それが欲の突っ張った人間のせいで不浄の存在になってしまった。
人に穢されて人を恨むといいながら人を憎みきれない妖怪でした。
傘を被ってたりバケツを被ってたりと不気味だけど何か滑稽だったよ。
ちなみに原作での笹田の出番はここだけで最後に引っ越していきます。

5話。「心色の切符」オリジナル
2巻までに無かったのでオリジナル?とか思ったらやっぱそうでした。
このエピソードだけじわーーっと来ないのでアレ?とは思ったんだよ。
原作とはちょっと毛色が違うこんなエピソードも面白いとは思うけど。
「さんと」の鬱陶しいほどにもっさりしたキャラが印象的だったから。
にしても約束したけど来なかった理由が単に忘れてただけって酷い(笑)。

6話。
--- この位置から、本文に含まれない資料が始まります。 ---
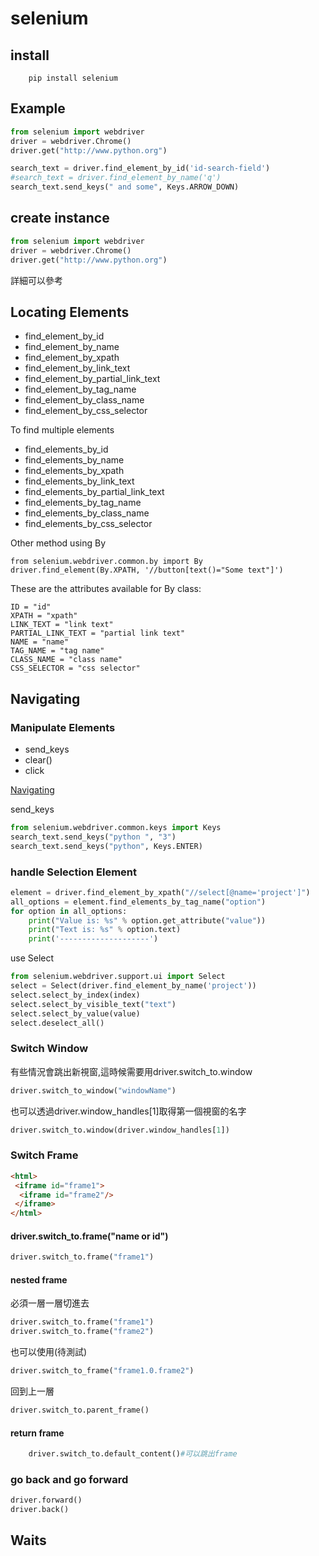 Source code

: # selenium 

## install 

```
    pip install selenium    
```

## Example

``` python
from selenium import webdriver
driver = webdriver.Chrome()
driver.get("http://www.python.org")

search_text = driver.find_element_by_id('id-search-field')
#search_text = driver.find_element_by_name('q')
search_text.send_keys(" and some", Keys.ARROW_DOWN)
```


## create instance

``` python
from selenium import webdriver
driver = webdriver.Chrome()
driver.get("http://www.python.org")

```
<href a = "https://selenium-python.readthedocs.io/locating-elements.html#locating-elements">詳細可以參考</a>
## Locating Elements
<ul>   
    <li>find_element_by_id</li>
    <li>find_element_by_name</li>
    <li>find_element_by_xpath</li>
    <li>find_element_by_link_text</li>
    <li>find_element_by_partial_link_text</li>
    <li>find_element_by_tag_name</li>
    <li>find_element_by_class_name</li>
    <li>find_element_by_css_selector</li>
</ul>
To find multiple elements
<ul>   
    <li>find_elements_by_id</li>
    <li>find_elements_by_name</li>
    <li>find_elements_by_xpath</li>
    <li>find_elements_by_link_text</li>
    <li>find_elements_by_partial_link_text</li>
    <li>find_elements_by_tag_name</li>
    <li>find_elements_by_class_name</li>
    <li>find_elements_by_css_selector</li>
</ul>

Other method using By

```
from selenium.webdriver.common.by import By
driver.find_element(By.XPATH, '//button[text()="Some text"]')
```
These are the attributes available for By class:
```
ID = "id"
XPATH = "xpath"
LINK_TEXT = "link text"
PARTIAL_LINK_TEXT = "partial link text"
NAME = "name"
TAG_NAME = "tag name"
CLASS_NAME = "class name"
CSS_SELECTOR = "css selector"
```

## Navigating

### Manipulate Elements 
<ul>   
    <li>send_keys</li>
    <li>clear()</li>
    <li>click</li>
</ul>

<a href = "https://selenium-python.readthedocs.io/navigating.html">Navigating</a>

send_keys
```python
from selenium.webdriver.common.keys import Keys
search_text.send_keys("python ", "3")
search_text.send_keys("python", Keys.ENTER)
```
### handle Selection Element

```python
element = driver.find_element_by_xpath("//select[@name='project']")
all_options = element.find_elements_by_tag_name("option")
for option in all_options:
    print("Value is: %s" % option.get_attribute("value"))
    print("Text is: %s" % option.text)
    print('--------------------')
```
use Select
```python
from selenium.webdriver.support.ui import Select
select = Select(driver.find_element_by_name('project'))
select.select_by_index(index)
select.select_by_visible_text("text")
select.select_by_value(value)
select.deselect_all()

```

### Switch Window
有些情況會跳出新視窗,這時候需要用driver.switch_to.window

```python
driver.switch_to_window("windowName")
```
也可以透過driver.window_handles[1]取得第一個視窗的名字

```python
driver.switch_to.window(driver.window_handles[1])   
```

### Switch Frame
```html
<html>
 <iframe id="frame1">
  <iframe id="frame2"/>
 </iframe>
</html>
```



#### driver.switch_to.frame("name or id")

```python
driver.switch_to.frame("frame1")
```
#### nested frame
必須一層一層切進去

```python
driver.switch_to.frame("frame1")
driver.switch_to.frame("frame2")
```
也可以使用(待測試)
```python
driver.switch_to_frame("frame1.0.frame2")
```


回到上一層
```python
driver.switch_to.parent_frame()
```

#### return frame
```python
    driver.switch_to.default_content()#可以跳出frame
```

### go back and go forward

```python
driver.forward()
driver.back()
```

## Waits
「水底の燕」1巻4話より
この回で燕以外でみょーに印象に残ったのが垂申(たるさる)の行動だね。
表情が見えないのでひょうきんな見た目に騙されてしまいそうになる。
親切心で祭りに誘ってるのかと思えば実は陥れようとしてたりするし。
喰って何が悪いとか言ったすぐ後に興味が湧いたからと手助けしてるし。
垂申の存在こそがこの作品の人と妖怪との距離感の象徴だったなと。